I drove alongside her, trying to catch her expression, and you know what, she looked neither worried nor scared. Whip-cord tough she was cycling quite effortlessly. To someone who has cycled, albeit not in the land of the censorious, and was aware that even a flat stretch of road develops Himalayan slopes and grand canyons for cyclists, this indicated one thing and one thing alone: she was used to this particular exercise.

I had a wild urge to follow her, to shield her with my car from the jeers and more that would surely come her way, to congratulate her when we both stopped, to caution her, offer her a job on the spot, anything, but then she turned away from my route and I was left writing this.

You’d think that in a country like Pakistan where women work in spite of purda and other constraints they’d be riding bicycles and motorcycles not because they wanted to but because they must, but they don’t. And when they do use either of these modes of transport, as passengers, they sit side saddle.

Have you ever tried sitting side saddle on a bike of any sort? I have, behind my husband when he offered to show me around his farm and surrounding land on a motorbike. In the five short minutes while I was seated behind him and before I fell off, my respect for Pakistani women went up a hundred fold, mingled with anger.
I thought of all those women dressed in trailing fussy clothes and gold sandals seated side saddle behind their lord and master, children in front, behind and in between, infants on laps, the whole family going to visit the jumma bazaar or some other dazzling place of entertainment…and don’t shoot me, I know there’s little choice.
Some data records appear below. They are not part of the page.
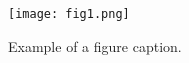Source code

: \begin{figure}[htbp]
\centerline{\texttt{[image: fig1.png]}}
\caption{Example of a figure caption.}
\label{fig}
\end{figure}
Can the Pakistani male not even handle the sight of a woman seated astride a cycle? And this, the home of Fatima Jinnah, Nigar Ahmed, Bilquis Edhi, Mukhtaran Mai and Asma Jahangir!

Indian men are clearly stronger. I asked an Indian friend if women cycled in India, and she said she used to cycle herself some years ago ‘when I went to school, college etc, in a small town and got heckled, followed and once, even fondled. Thankfully the same is no longer true. Women in the cities use scooters. They ride pillion, side saddle as well as astride. Schoolgirls and boys use cycles to go to and from school and they are mostly unchallenged and unbothered. Of course I'm talking about Maharashtra, Madhya Pradesh and cities where I've lived/visited. In Punjab it’s a bit more conservative.’

In which case (as in many other instances), Pakistan has gone backwards. I know that my aunts biked many miles to university and medical school about fifty years ago in Lahore, as did other cousins for a decade more. And then what happened?

The Pakistani male needs to understand that expressing his manhood is not about being able to spit long and accurately right in someone’s path just before they pass, and it is definitely not about keeping his woman in a cage, especially not those in the Punjab, who could do with the exercise.

My friend also wrote, ‘Our aunties told us to stop riding bicycles because we would get muscular legs, and then who would marry a girl with fat thighs?’

And that does not apply to the Punjab either.